Galloping increases in human fossil fuel emissions now appear to be outrunning the ability of the world's oceans to absorb them. The first year-by-year accounting of the oceans' role as a carbon sink shows that, even as they soak up record amounts, the seas are absorbing a smaller proportion of the rising total.
Oceanographer Samar Khatiwala of Columbia University's Lamont-Doherty Earth Observatory, lead author of the report, published in the current issue of the journal Nature, says the oceans appear to be reaching a natural limit.
"The more carbon dioxide you put in, the more acidic the ocean becomes, reducing its ability to hold CO2," he said. "Because of this chemical effect, over time, the ocean is expected to become a less efficient sink of manmade carbon. The surprise is that we may already be seeing evidence for this, perhaps compounded by the ocean's slow circulation in the face of accelerating emissions."

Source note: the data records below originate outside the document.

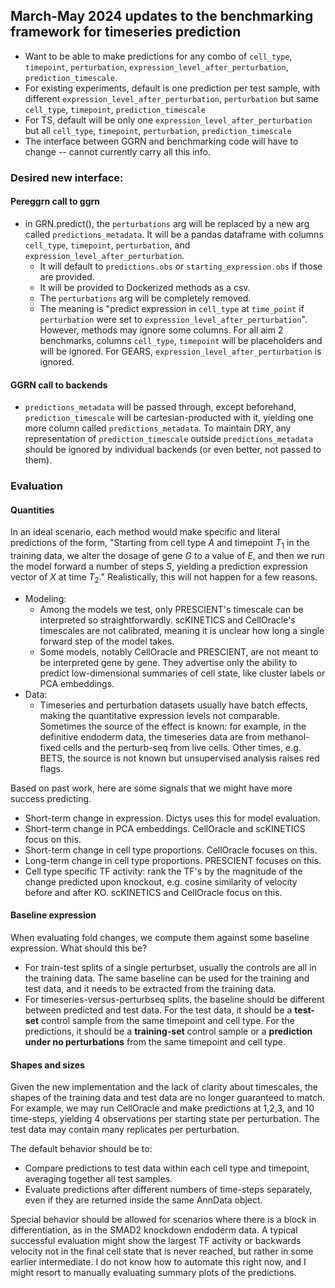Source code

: ## March-May 2024 updates to the benchmarking framework for timeseries prediction

- Want to be able to make predictions for any combo of `cell_type`, `timepoint`, `perturbation`, `expression_level_after_perturbation`, `prediction_timescale`. 
- For existing experiments, default is one prediction per test sample, with different `expression_level_after_perturbation`, `perturbation` but same `cell_type`, `timepoint`, `prediction_timescale`
- For TS, default will be only one `expression_level_after_perturbation` but all `cell_type`, `timepoint`, `perturbation`, `prediction_timescale`
- The interface between GGRN and benchmarking code will have to change -- cannot currently carry all this info. 

### Desired new interface: 

#### Pereggrn call to ggrn

- in GRN.predict(), the `perturbations` arg will be replaced by a new arg called `predictions_metadata`. It will be a pandas dataframe with columns `cell_type`, `timepoint`, `perturbation`, and `expression_level_after_perturbation`. 
    - It will default to `predictions.obs` or `starting_expression.obs` if those are provided.
    - It will be provided to Dockerized methods as a csv. 
    - The `perturbations` arg will be completely removed.
    - The meaning is "predict expression in `cell_type` at `time_point` if `perturbation` were set to `expression_level_after_perturbation`". However, methods may ignore some columns. For all aim 2 benchmarks, columns `cell_type`, `timepoint` will be placeholders and will be ignored. For GEARS, `expression_level_after_perturbation` is ignored. 

#### GGRN call to backends

- `predictions_metadata` will be passed through, except beforehand, `prediction_timescale` will be cartesian-producted with it, yielding one more column called `predictions_metadata`. To maintain DRY, any representation of `prediction_timescale` outside `predictions_metadata` should be ignored by individual backends (or even better, not passed to them). 

### Evaluation

#### Quantities

In an ideal scenario, each method would make specific and literal predictions of the form, "Starting from cell type $A$ and timepoint $T_1$ in the training data, we alter the dosage of gene $G$ to a value of $E$, and then we run the model forward a number of steps $S$, yielding a prediction expression vector of $X$ at time $T_2$." Realistically, this will not happen for a few reasons. 

- Modeling: 
    - Among the models we test, only PRESCIENT's timescale can be interpreted so straightforwardly. scKINETICS and CellOracle's timescales are not calibrated, meaning it is unclear how long a single forward step of the model takes.
    - Some models, notably CellOracle and PRESCIENT, are not meant to be interpreted gene by gene. They advertise only the ability to predict low-dimensional summaries of cell state, like cluster labels or PCA embeddings. 
- Data:
    - Timeseries and perturbation datasets usually have batch effects, making the quantitative expression levels not comparable. Sometimes the source of the effect is known: for example, in the definitive endoderm data, the timeseries data are from methanol-fixed cells and the perturb-seq from live cells. Other times, e.g. BETS, the source is not known but unsupervised analysis raises red flags.

Based on past work, here are some signals that we might have more success predicting.

- Short-term change in expression. Dictys uses this for model evaluation.
- Short-term change in PCA embeddings. CellOracle and scKINETICS focus on this.
- Short-term change in cell type proportions. CellOracle focuses on this.
- Long-term change in cell type proportions. PRESCIENT focuses on this.
- Cell type specific TF activity: rank the TF's by the magnitude of the change predicted upon knockout, e.g. cosine similarity of velocity before and after KO. scKINETICS and CellOracle focus on this.

#### Baseline expression 

When evaluating fold changes, we compute them against some baseline expression. What should this be?

- For train-test splits of a single perturbset, usually the controls are all in the training data. The same baseline can be used for the training and test data, and it needs to be extracted from the training data. 
- For timeseries-versus-perturbseq splits, the baseline should be different between predicted and test data. For the test data, it should be a **test-set** control sample from the same timepoint and cell type. For the predictions, it should be a **training-set** control sample or a **prediction under no perturbations** from the same timepoint and cell type. 

#### Shapes and sizes

Given the new implementation and the lack of clarity about timescales, the shapes of the training data and test data are no longer guaranteed to match. For example, we may run CellOracle and make predictions at 1,2,3, and 10 time-steps, yielding 4 observations per starting state per perturbation. The test data may contain many replicates per perturbation. 

The default behavior should be to:

- Compare predictions to test data within each cell type and timepoint, averaging together all test samples.
- Evaluate predictions after different numbers of time-steps separately, even if they are returned inside the same AnnData object. 

Special behavior should be allowed for scenarios where there is a block in differentiation, as in the SMAD2 knockdown endoderm data. A typical successful evaluation might show the largest TF activity or backwards velocity not in the final cell state that is never reached, but rather in some earlier intermediate. I do not know how to automate this right now, and I might resort to manually evaluating summary plots of the predictions.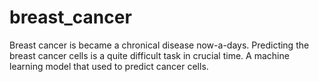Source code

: # breast_cancer
Breast cancer is became a chronical disease now-a-days. Predicting the breast cancer cells is a quite difficult task in crucial time. A machine learning model that used to predict cancer cells.
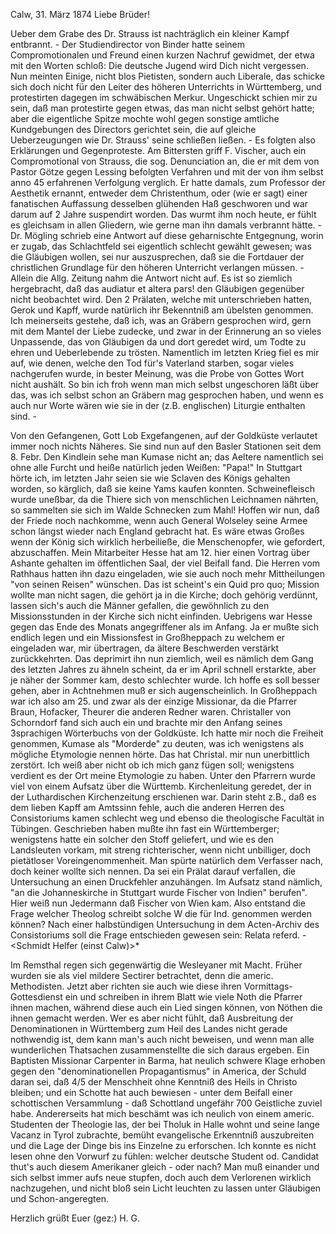 Calw, 31. März 1874
Liebe Brüder!

Ueber dem Grabe des Dr. Strauss ist nachträglich ein kleiner Kampf entbrannt. - Der Studiendirector von Binder hatte seinem Compromotionalen und Freund einen kurzen Nachruf gewidmet, der etwa mit den Worten schloß: Die deutsche Jugend wird Dich nicht vergessen. Nun meinten Einige, nicht blos Pietisten, sondern auch Liberale, das schicke sich doch nicht für den Leiter des höheren Unterrichts in Württemberg, und protestirten dagegen im schwäbischen Merkur. Ungeschickt schien mir zu sein, daß man protestirte gegen etwas, das man nicht selbst gehört hatte; aber die eigentliche Spitze mochte wohl gegen sonstige amtliche Kundgebungen des Directors gerichtet sein, die auf gleiche Ueberzeugungen wie Dr. Strauss' seine schließen ließen. - Es folgten also Erklärungen und Gegenproteste. Am Bittersten griff F. Vischer, auch ein Compromotional von Strauss, die sog. Denunciation an, die er mit dem von Pastor Götze gegen Lessing befolgten Verfahren und mit der von ihm selbst anno 45 erfahrenen Verfolgung verglich. Er hatte damals, zum Professor der Aesthetik ernannt, entweder dem Christenthum, oder (wie er sagt) einer fanatischen Auffassung desselben glühenden Haß geschworen und war darum auf 2 Jahre suspendirt worden. Das wurmt ihm noch heute, er fühlt es gleichsam in allen Gliedern, wie gerne man ihn damals verbrannt hätte. - Dr. Mögling schrieb eine Antwort auf diese geharnischte Entgegnung, worin er zugab, das Schlachtfeld sei eigentlich schlecht gewählt gewesen; was die Gläubigen wollen, sei nur auszusprechen, daß sie die Fortdauer der christlichen Grundlage für den höheren Unterricht verlangen müssen. - Allein die Allg. Zeitung nahm die Antwort nicht auf. Es ist so ziemlich hergebracht, daß das audiatur et altera pars! den Gläubigen gegenüber nicht beobachtet wird. Den 2 Prälaten, welche mit unterschrieben hatten, Gerok und Kapff, wurde natürlich ihr Bekenntniß am übelsten genommen. Ich meinerseits gestehe, daß ich, was an Gräbern gesprochen wird, gern mit dem Mantel der Liebe zudecke, und zwar in der Erinnerung an so vieles Unpassende, das von Gläubigen da und dort geredet wird, um Todte zu ehren und Ueberlebende zu trösten. Namentlich im letzten Krieg fiel es mir auf, wie denen, welche den Tod für's Vaterland starben, sogar vieles nachgerufen wurde, in bester Meinung, was die Probe von Gottes Wort nicht aushält. So bin ich froh wenn man mich selbst ungeschoren läßt über das, was ich selbst schon an Gräbern mag gesprochen haben, und wenn es auch nur Worte wären wie sie in der (z.B. englischen) Liturgie enthalten sind. -

Von den Gefangenen, Gott Lob Exgefangenen, auf der Goldküste verlautet immer noch nichts Näheres. Sie sind nun auf den Basler Stationen seit dem 8. Febr. Den Kindlein sehe man Kumase nicht an; das Aeltere namentlich sei ohne alle Furcht und heiße natürlich jeden Weißen: "Papa!" In Stuttgart hörte ich, im letzten Jahr seien sie wie Sclaven des Königs gehalten worden, so kärglich, daß sie keine Yams kaufen konnten. Schweinefleisch wurde uneßbar, da die Thiere sich von menschlichen Leichnamen nährten, so sammelten sie sich im Walde Schnecken zum Mahl! Hoffen wir nun, daß der Friede noch nachkomme, wenn auch General Wolseley seine Armee schon längst wieder nach England gebracht hat. Es wäre etwas Großes wenn der König sich wirklich herbeiließe, die Menschenopfer, wie gefordert, abzuschaffen. Mein Mitarbeiter Hesse hat am 12. hier einen Vortrag über Ashante gehalten im öffentlichen Saal, der viel Beifall fand. Die Herren vom Rathhaus hatten ihn dazu eingeladen, wie sie auch noch mehr Mittheilungen "von seinen Reisen" wünschen. Das ist scheint's ein Quid pro quo; Mission wollte man nicht sagen, die gehört ja in die Kirche; doch gehörig verdünnt, lassen sich's auch die Männer gefallen, die gewöhnlich zu den Missionsstunden in der Kirche sich nicht einfinden. Uebrigens war Hesse gegen das Ende des Monats angegriffener als im Anfang. Ja er mußte sich endlich legen und ein Missionsfest in Großheppach zu welchem er eingeladen war, mir übertragen, da ältere Beschwerden verstärkt zurückkehrten. Das deprimirt ihn nun ziemlich, weil es nämlich dem Gang des letzten Jahres zu ähneln scheint, da er im April schnell erstarkte, aber je näher der Sommer kam, desto schlechter wurde. Ich hoffe es soll besser gehen, aber in Achtnehmen muß er sich augenscheinlich. 
In Großheppach war ich also am 25. und zwar als der einzige Missionar, da die Pfarrer Braun, Hofacker, Theurer die anderen Redner waren. Christaller von Schorndorf fand sich auch ein und brachte mir den Anfang seines 3sprachigen Wörterbuchs von der Goldküste. Ich hatte mir noch die Freiheit genommen, Kumase als "Morderde" zu deuten, was ich wenigstens als mögliche Etymologie nennen hörte. Das hat Christal. mir nun unerbittlich zerstört. Ich weiß aber nicht ob ich mich ganz fügen soll; wenigstens verdient es der Ort meine Etymologie zu haben. Unter den Pfarrern wurde viel von einem Aufsatz über die Württemb. Kirchenleitung geredet, der in der Luthardischen Kirchenzeitung erschienen war. Darin steht z.B., daß es dem lieben Kapff am Amtssinn fehle, auch die anderen Herren des Consistoriums kamen schlecht weg und ebenso die theologische Facultät in Tübingen. Geschrieben haben mußte ihn fast ein Württemberger; wenigstens hatte ein solcher den Stoff geliefert, und wie es den Landsleuten vorkam, mit streng richterischer, wenn nicht unbilliger, doch pietätloser Voreingenommenheit. Man spürte natürlich dem Verfasser nach, doch keiner wollte sich nennen. Da sei ein Prälat darauf verfallen, die Untersuchung an einen Druckfehler anzuhängen. Im Aufsatz stand nämlich, "an die Johanneskirche in Stuttgart wurde Fischer von Indien" berufen". Hier weiß nun Jedermann daß Fischer von Wien kam. Also entstand die Frage welcher Theolog schreibt solche W die für Ind. genommen werden können? Nach einer halbstündigen Untersuchung in dem Acten-Archiv des Consistoriums soll die Frage entschieden gewesen sein: Relata referd. - <Schmidt Helfer (einst Calw)>*

Im Remsthal regen sich gegenwärtig die Wesleyaner mit Macht. Früher wurden sie als viel mildere Sectirer betrachtet, denn die americ. Methodisten. Jetzt aber richten sie auch wie diese ihren Vormittags-Gottesdienst ein und schreiben in ihrem Blatt wie viele Noth die Pfarrer ihnen machen, während diese auch ein Lied singen können, von Nöthen die ihnen gemacht werden. Wer es aber nicht fühlt, daß Ausbreitung der Denominationen in Württemberg zum Heil des Landes nicht gerade nothwendig ist, dem kann man's auch nicht beweisen, und wenn man alle wunderlichen Thatsachen zusammenstellte die sich daraus ergeben. Ein Baptisten Missionar Carpenter in Barma, hat neulich schwere Klage erhoben gegen den "denominationellen Propagantismus" in America, der Schuld daran sei, daß 4/5 der Menschheit ohne Kenntniß des Heils in Christo bleiben; und ein Schotte hat auch bewiesen - unter dem Beifall einer schottischen Versammlung - daß Schottland ungefähr 700 Geistliche zuviel habe. Andererseits hat mich beschämt was ich neulich von einem americ. Studenten der Theologie las, der bei Tholuk in Halle wohnt und seine lange Vacanz in Tyrol zubrachte, bemüht evangelische Erkenntniß auszubreiten und die Lage der Dinge bis ins Einzelne zu erforschen. Ich konnte es nicht lesen ohne den Vorwurf zu fühlen: welcher deutsche Student od. Candidat thut's auch diesem Amerikaner gleich - oder nach? Man muß einander und sich selbst immer aufs neue stupfen, doch auch dem Verlorenen wirklich nachzugehen, und nicht bloß sein Licht leuchten zu lassen unter Gläubigen und Schon-angeregten.

 Herzlich grüßt
 Euer
 (gez:) H. G.
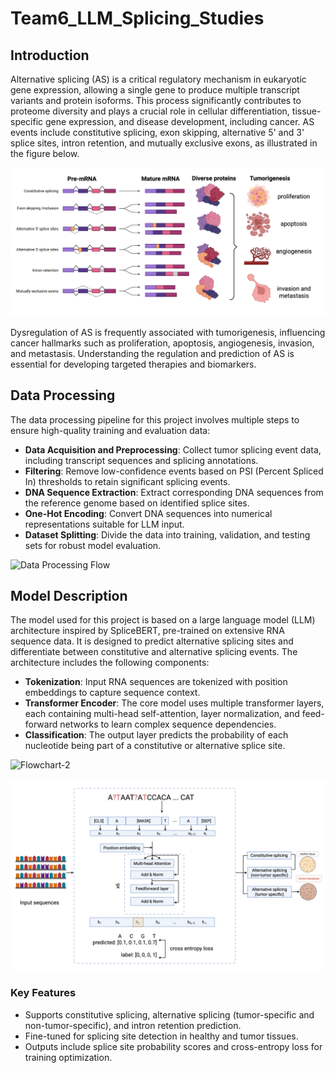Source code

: # Team6_LLM_Splicing_Studies

## Introduction

Alternative splicing (AS) is a critical regulatory mechanism in eukaryotic gene expression, allowing a single gene to produce multiple transcript variants and protein isoforms. This process significantly contributes to proteome diversity and plays a crucial role in cellular differentiation, tissue-specific gene expression, and disease development, including cancer. AS events include constitutive splicing, exon skipping, alternative 5' and 3' splice sites, intron retention, and mutually exclusive exons, as illustrated in the figure below.

![Alternative Splicing Mechanisms](alternative_splicing.png)

Dysregulation of AS is frequently associated with tumorigenesis, influencing cancer hallmarks such as proliferation, apoptosis, angiogenesis, invasion, and metastasis. Understanding the regulation and prediction of AS is essential for developing targeted therapies and biomarkers.

## Data Processing

The data processing pipeline for this project involves multiple steps to ensure high-quality training and evaluation data:

- **Data Acquisition and Preprocessing**: Collect tumor splicing event data, including transcript sequences and splicing annotations.
- **Filtering**: Remove low-confidence events based on PSI (Percent Spliced In) thresholds to retain significant splicing events.
- **DNA Sequence Extraction**: Extract corresponding DNA sequences from the reference genome based on identified splice sites.
- **One-Hot Encoding**: Convert DNA sequences into numerical representations suitable for LLM input.
- **Dataset Splitting**: Divide the data into training, validation, and testing sets for robust model evaluation.

![Data Processing Flow](18b59bb3-8c64-4e59-87ca-2e9778187464.png)

## Model Description
The model used for this project is based on a large language model (LLM) architecture inspired by SpliceBERT, pre-trained on extensive RNA sequence data. It is designed to predict alternative splicing sites and differentiate between constitutive and alternative splicing events. The architecture includes the following components:

- **Tokenization**: Input RNA sequences are tokenized with position embeddings to capture sequence context.
- **Transformer Encoder**: The core model uses multiple transformer layers, each containing multi-head self-attention, layer normalization, and feed-forward networks to learn complex sequence dependencies.
- **Classification**: The output layer predicts the probability of each nucleotide being part of a constitutive or alternative splice site.

![Flowchart-2](https://github.com/user-attachments/assets/15cd7633-0753-45b9-be9e-f71c7157b53d)

![Model Workflow](as_model.png)

### Key Features
- Supports constitutive splicing, alternative splicing (tumor-specific and non-tumor-specific), and intron retention prediction.
- Fine-tuned for splicing site detection in healthy and tumor tissues.
- Outputs include splice site probability scores and cross-entropy loss for training optimization.
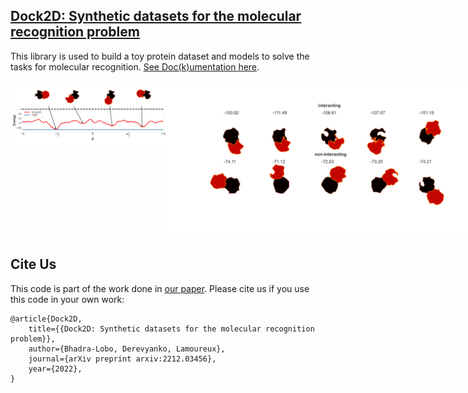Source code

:**[Dock2D: Synthetic datasets for the molecular recognition problem](https://arxiv.org/abs/2212.03456)**
-------
This library is used to build a toy protein dataset and models
to solve the tasks for molecular recognition. [See Doc(k)umentation here](https://lamoureux-lab.github.io/Dock2D/).

<div style="display: flex;">
    <img src="https://github.com/lamoureux-lab/Dock2D/blob/sid_docking/docs/source/energy_surface_local_min_pose_free_energy.png" 
    alt="Energy Surface" 
    style="width:50%;height:50%;">
    <img src="https://github.com/lamoureux-lab/Dock2D/blob/sid_docking/docs/source/testset_protein_pool50_interactionsVSnon-interactions.png" 
    alt="Interacting vs Non-interaction examples" 
    style="clip: rect(50px, 50px, 100px, 100px) width:50%;height:50% ;">
</div>

[comment]: <> (<img src="https://github.com/lamoureux-lab/Dock2D/blob/sid_docking/docs/source/testset400pool_combined_shapes_params.png" )

[comment]: <> (alt="Interacting vs Non-interaction examples" )

[comment]: <> (style="width:50%;height:50%;">)

[comment]: <> ([Examples of interacting vs non-interacting shapes]&#40;docs/source/testset_protein_pool50_interactionsVSnon-interactions.png&#41;)


[comment]: <> (<img alt="docs/source/energy_surface_local_min_pose_free_energy.png" src="docs/source/energy_surface_local_min_pose_free_energy.png"/>)

[comment]: <> (<img src="docs/source/testset_protein_pool50_interactionsVSnon-interactions.png" alt="alt text" width="500" height="400">)

[comment]: <> ([Examples of interacting vs non-interacting shapes]&#40;docs/source/testset_protein_pool50_interactionsVSnon-interactions.png&#41;)


Cite Us
-------

This code is part of the work done in [our paper](https://arxiv.org/abs/2212.03456).
Please cite us if you use this code in your own work:

    @article{Dock2D,
        title={{Dock2D: Synthetic datasets for the molecular recognition problem}},
        author={Bhadra-Lobo, Derevyanko, Lamoureux},
        journal={arXiv preprint arxiv:2212.03456},
        year={2022},
    }
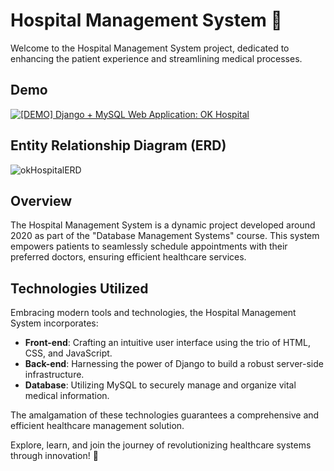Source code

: # Hospital Management System 🏥

Welcome to the Hospital Management System project, dedicated to enhancing the patient experience and streamlining medical processes.

## Demo

[![[DEMO] Django + MySQL Web Application: OK Hospital](https://github.com/user-attachments/assets/2a323df1-8fdc-4a03-a6bd-1f01032c19e2)](https://www.youtube.com/watch?v=EwVCyQYzPI)

## Entity Relationship Diagram (ERD)

![okHospitalERD](https://github.com/user-attachments/assets/c549a5c6-0f5d-47b0-beff-3a2d6ba5bbd6)

## Overview

The Hospital Management System is a dynamic project developed around 2020 as part of the "Database Management Systems" course. This system empowers patients to seamlessly schedule appointments with their preferred doctors, ensuring efficient healthcare services.

## Technologies Utilized

Embracing modern tools and technologies, the Hospital Management System incorporates:

- **Front-end**: Crafting an intuitive user interface using the trio of HTML, CSS, and JavaScript.
- **Back-end**: Harnessing the power of Django to build a robust server-side infrastructure.
- **Database**: Utilizing MySQL to securely manage and organize vital medical information.

The amalgamation of these technologies guarantees a comprehensive and efficient healthcare management solution.

Explore, learn, and join the journey of revolutionizing healthcare systems through innovation! 🌟
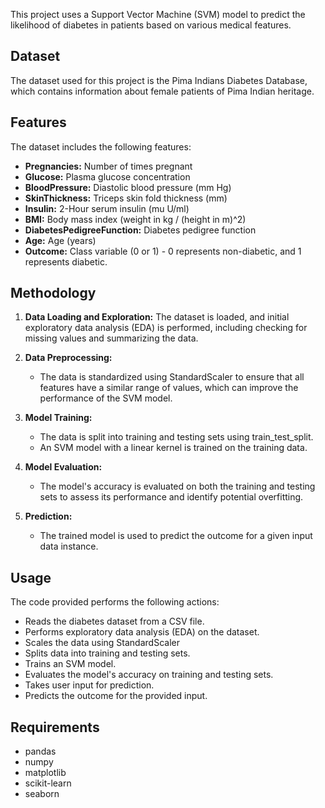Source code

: This project uses a Support Vector Machine (SVM) model to predict the likelihood of diabetes in patients based on various medical features.

## Dataset

The dataset used for this project is the Pima Indians Diabetes Database, which contains information about female patients of Pima Indian heritage.

## Features

The dataset includes the following features:

* **Pregnancies:** Number of times pregnant
* **Glucose:** Plasma glucose concentration
* **BloodPressure:** Diastolic blood pressure (mm Hg)
* **SkinThickness:** Triceps skin fold thickness (mm)
* **Insulin:** 2-Hour serum insulin (mu U/ml)
* **BMI:** Body mass index (weight in kg / (height in m)^2)
* **DiabetesPedigreeFunction:** Diabetes pedigree function
* **Age:** Age (years)
* **Outcome:** Class variable (0 or 1) - 0 represents non-diabetic, and 1 represents diabetic.

## Methodology

1. **Data Loading and Exploration:** The dataset is loaded, and initial exploratory data analysis (EDA) is performed, including checking for missing values and summarizing the data.

2. **Data Preprocessing:**
    - The data is standardized using StandardScaler to ensure that all features have a similar range of values, which can improve the performance of the SVM model.
3. **Model Training:**
    - The data is split into training and testing sets using train_test_split.
    - An SVM model with a linear kernel is trained on the training data.

4. **Model Evaluation:**
    - The model's accuracy is evaluated on both the training and testing sets to assess its performance and identify potential overfitting.

5. **Prediction:**
   - The trained model is used to predict the outcome for a given input data instance.
## Usage

The code provided performs the following actions:

- Reads the diabetes dataset from a CSV file.
- Performs exploratory data analysis (EDA) on the dataset.
- Scales the data using StandardScaler
- Splits data into training and testing sets.
- Trains an SVM model.
- Evaluates the model's accuracy on training and testing sets.
- Takes user input for prediction.
- Predicts the outcome for the provided input.

## Requirements

- pandas
- numpy
- matplotlib
- scikit-learn
- seaborn
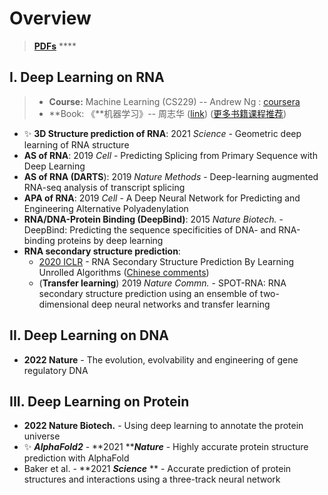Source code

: # Overview

> [**PDFs**](https://cloud.tsinghua.edu.cn/d/07d2b19d6b284ebea5ea/?p=%2F3.%20AI\&mode=list) ****&#x20;

## I. Deep Learning on RNA

> * **Course:**  Machine Learning (CS229) -- Andrew Ng : [coursera](https://www.coursera.org/learn/machine-learning)
> * **Book:    《**机器学习》-- 周志华 ([link](https://book.douban.com/subject/26708119/))  ([更多书籍课程推荐](https://lulab1.gitbook.io/training/appendix/appendix-i.keep-learning))

* ✨ **3D Structure prediction of RNA**: 2021 _Science_ - Geometric deep learning of RNA structure
* **AS of RNA**: 2019 _Cell_ - Predicting Splicing from Primary Sequence with Deep Learning
* **AS of RNA (DARTS**): 2019 _Nature Methods_ - Deep-learning augmented RNA-seq analysis of transcript splicing
* **APA of RNA**: 2019 _Cell_ - A Deep Neural Network for Predicting and Engineering Alternative Polyadenylation
* **RNA/DNA-Protein Binding (DeepBind)**: 2015 _Nature Biotech._ - DeepBind: Predicting the sequence specificities of DNA- and RNA-binding proteins by deep learning
* **RNA secondary structure prediction**:&#x20;
  * [2020 ICLR](https://openreview.net/forum?id=S1eALyrYDH) - RNA Secondary Structure Prediction By Learning Unrolled Algorithms ([Chinese comments](https://mp.weixin.qq.com/s/SSFOJfljhRZuOOTErNefig))
  * (**Transfer learning**) 2019 _Nature Commn._ - SPOT-RNA: RNA secondary structure prediction using an ensemble of two-dimensional deep neural networks and transfer learning

## I**I**. Deep Learning on DNA

* **2022 Nature** - The evolution, evolvability and engineering of gene regulatory DNA

## **III. Deep Learning on Protein**

* **2022 Nature Biotech.** - Using deep learning to annotate the protein universe
* ✨ _**AlphaFold2**_ - **2021 **_**Nature**_ - Highly accurate protein structure prediction with AlphaFold
* Baker et al. - **2021 **_**Science**_** ** - Accurate prediction of protein structures and interactions using a three-track neural network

The study, first of its kind, reconstructs the year-by-year accumulation of carbon in the oceans from 1765 to 2008.
Over this period, the oceans have been absorbing about a quarter of the carbon dioxide put in the air by human industrial activity, keeping pace with sharply rising global emissions until 2000. Since then, even as the tonnage continues to climb, the overall percentage of global emissions that the oceans have taken from the atmosphere has fallen by as much as 10 percent.
Khatiwala the new ocean study, along with recent land studies, suggests that "we cannot count on these sinks operating in the future as they have in the past, and keep on subsidizing our ever-growing appetite for fossil fuels.